#EditorialHi: La última batalla de Napoleón, por Toti Pasman


No es Scocco ni Pinola, ni Enzo Pérez ni Lux. Ni Vangioni ni De la cruz, ni el que llegue. Ni siquiera Alario. El capital más importante que tiene River es Napoleón.
Es el constructor de este equipo y el responsable de este equipo copero por naturaleza sólo comparable al River ganatodo del Bambino Veira.
Creo que cualquier otro DT millonario hubiese sucumbido ante el dopingate. Gallardo salió fortalecido. El muñeco en un abrir y cerrar de ojos armó un equipo nuevo. 
El hincha de River debe disfrutar estos últimos meses con este entrenador, son tiempos que no volverán a repetirse, es un tiempo de gloria deportiva que recuerda también la primera etapa de Ramón Díaz en River.
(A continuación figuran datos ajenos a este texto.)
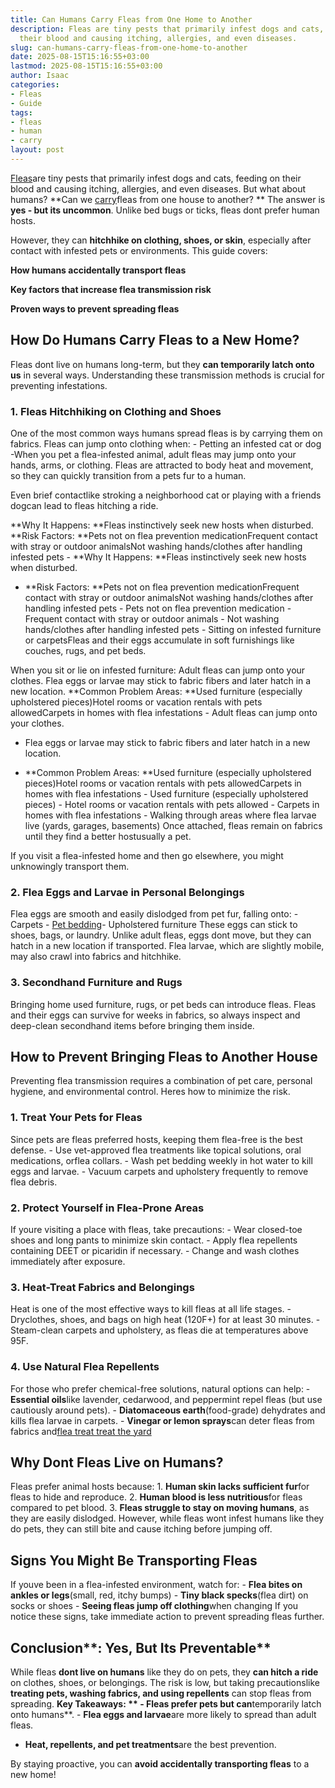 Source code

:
 ```yaml
---
title: Can Humans Carry Fleas from One Home to Another
description: Fleas are tiny pests that primarily infest dogs and cats, feeding on
  their blood and causing itching, allergies, and even diseases.
slug: can-humans-carry-fleas-from-one-home-to-another
date: 2025-08-15T15:16:55+03:00
lastmod: 2025-08-15T15:16:55+03:00
author: Isaac
categories:
- Fleas
- Guide
tags:
- fleas
- human
- carry
layout: post
---
```

[Fleas](https://pestpolicy.com/can-you-use-human-shampoo-on-cats/)are tiny pests that primarily infest dogs and cats, feeding on their blood and causing itching, allergies, and even diseases. But what about humans? **Can we [carry](https://pestpolicy.com/do-squirrels-carry-fleas/)fleas from one house to another? ** The answer is **yes - but its uncommon**. Unlike bed bugs or ticks, fleas dont prefer human hosts.

However, they can **hitchhike on clothing, shoes, or skin**, especially after contact with infested pets or environments. This guide covers:

**How humans accidentally transport fleas**

**Key factors that increase flea transmission risk**

**Proven ways to prevent spreading fleas**

##  **How Do Humans Carry Fleas to a New Home?**

Fleas dont live on humans long-term, but they **can temporarily latch onto us** in several ways. Understanding these transmission methods is crucial for preventing infestations.

###  **1. Fleas Hitchhiking on Clothing and Shoes**

One of the most common ways humans spread fleas is by carrying them on fabrics. Fleas can jump onto clothing when: - Petting an infested cat or dog -When you pet a flea-infested animal, adult fleas may jump onto your hands, arms, or clothing. Fleas are attracted to body heat and movement, so they can quickly transition from a pets fur to a human.

Even brief contactlike stroking a neighborhood cat or playing with a friends dogcan lead to fleas hitching a ride.

**Why It Happens: **Fleas instinctively seek new hosts when disturbed. **Risk Factors: **Pets not on flea prevention medicationFrequent contact with stray or outdoor animalsNot washing hands/clothes after handling infested pets - **Why It Happens: **Fleas instinctively seek new hosts when disturbed.

- **Risk Factors: **Pets not on flea prevention medicationFrequent contact with stray or outdoor animalsNot washing hands/clothes after handling infested pets - Pets not on flea prevention medication - Frequent contact with stray or outdoor animals - Not washing hands/clothes after handling infested pets - Sitting on infested furniture or carpetsFleas and their eggs accumulate in soft furnishings like couches, rugs, and pet beds.

When you sit or lie on infested furniture: Adult fleas can jump onto your clothes. Flea eggs or larvae may stick to fabric fibers and later hatch in a new location. **Common Problem Areas: **Used furniture (especially upholstered pieces)Hotel rooms or vacation rentals with pets allowedCarpets in homes with flea infestations - Adult fleas can jump onto your clothes.

- Flea eggs or larvae may stick to fabric fibers and later hatch in a new location.

- **Common Problem Areas: **Used furniture (especially upholstered pieces)Hotel rooms or vacation rentals with pets allowedCarpets in homes with flea infestations - Used furniture (especially upholstered pieces) - Hotel rooms or vacation rentals with pets allowed - Carpets in homes with flea infestations - Walking through areas where flea larvae live (yards, garages, basements) Once attached, fleas remain on fabrics until they find a better hostusually a pet.

If you visit a flea-infested home and then go elsewhere, you might unknowingly transport them.

###  **2. Flea Eggs and Larvae in Personal Belongings**

Flea eggs are smooth and easily dislodged from pet fur, falling onto: - Carpets - [Pet bedding](https://www.ncbi.nlm.nih.gov/pubmed/8057325)- Upholstered furniture These eggs can stick to shoes, bags, or laundry. Unlike adult fleas, eggs dont move, but they can hatch in a new location if transported. Flea larvae, which are slightly mobile, may also crawl into fabrics and hitchhike.

###  **3. Secondhand Furniture and Rugs**

Bringing home used furniture, rugs, or pet beds can introduce fleas. Fleas and their eggs can survive for weeks in fabrics, so always inspect and deep-clean secondhand items before bringing them inside.

##  **How to Prevent Bringing Fleas to Another House**

Preventing flea transmission requires a combination of pet care, personal hygiene, and environmental control. Heres how to minimize the risk.

###  **1. Treat Your Pets for Fleas**

Since pets are fleas preferred hosts, keeping them flea-free is the best defense. - Use vet-approved flea treatments like topical solutions, oral medications, orflea collars. - Wash pet bedding weekly in hot water to kill eggs and larvae. - Vacuum carpets and upholstery frequently to remove flea debris.

###  **2. Protect Yourself in Flea-Prone Areas**

If youre visiting a place with fleas, take precautions: - Wear closed-toe shoes and long pants to minimize skin contact. - Apply flea repellents containing DEET or picaridin if necessary. - Change and wash clothes immediately after exposure.

###  **3. Heat-Treat Fabrics and Belongings**

Heat is one of the most effective ways to kill fleas at all life stages. - Dryclothes, shoes, and bags on high heat (120F+) for at least 30 minutes. - Steam-clean carpets and upholstery, as fleas die at temperatures above 95F.

###  **4. Use Natural Flea Repellents**

For those who prefer chemical-free solutions, natural options can help: - **Essential oils**like lavender, cedarwood, and peppermint repel fleas (but use cautiously around pets). - **Diatomaceous earth**(food-grade) dehydrates and kills flea larvae in carpets. - **Vinegar or lemon sprays**can deter fleas from fabrics and[flea treat treat the yard](https://pestpolicy.com/best-flea-spray-for-yard/)

##  **Why Dont Fleas Live on Humans?**

Fleas prefer animal hosts because: 1. **Human skin lacks sufficient fur**for fleas to hide and reproduce. 2. **Human blood is less nutritious**for fleas compared to pet blood. 3. **Fleas struggle to stay on moving humans**, as they are easily dislodged. However, while fleas wont infest humans like they do pets, they can still bite and cause itching before jumping off.

##  **Signs You Might Be Transporting Fleas**

If youve been in a flea-infested environment, watch for: - **Flea bites on ankles or legs**(small, red, itchy bumps) - **Tiny black specks**(flea dirt) on socks or shoes - **Seeing fleas jump off clothing**when changing If you notice these signs, take immediate action to prevent spreading fleas further.

##  Conclusion**: Yes, But Its Preventable**

While fleas **dont live on humans** like they do on pets, they **can hitch a ride** on clothes, shoes, or belongings. The risk is low, but taking precautionslike **treating pets, washing fabrics, and using repellents** can stop fleas from spreading. **Key Takeaways: ** - Fleas prefer pets but can**temporarily latch onto humans**. - **Flea eggs and larvae**are more likely to spread than adult fleas.

- **Heat, repellents, and pet treatments**are the best prevention.

By staying proactive, you can **avoid accidentally transporting fleas** to a new home!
El River Plate de Gallardo es así, saca pecho y se agranda en las difíciles: Bombonera, Copa Argentina y Libertadores de visitante. 
Tiene coraje, mucho carácter y nunca pierde el hambre. Siempre redobla la apuesta. A todos los que hablaban de doping y de escritorio les espetó un claro 2-0 en Paraguay para acomodar el eje, que la discusión vuelva a ser la pelota y cuando el tema es el fútbol, este millonario se anima a todo.
Ponzio emociona, Batalla no se rinde, Nacho juega, Moreira corre y los demás acompañan.
Los hinchas de River con Napoleón van a la guerra porque saben que su técnico no los va a dejar a gamba, que va a dar la cara por ellos, que va a enfrentar todos los molinos de viento que se crucen y que no va a ser fácil verlo claudicar.

Después de tres años como director técnico de River, Marcelo Gallardo tiene una sola cuenta pendiente: ser campeón del mundo. Para ello deberá primero conquistar América. 
Después si Marcelo, el Real Madrid te espera.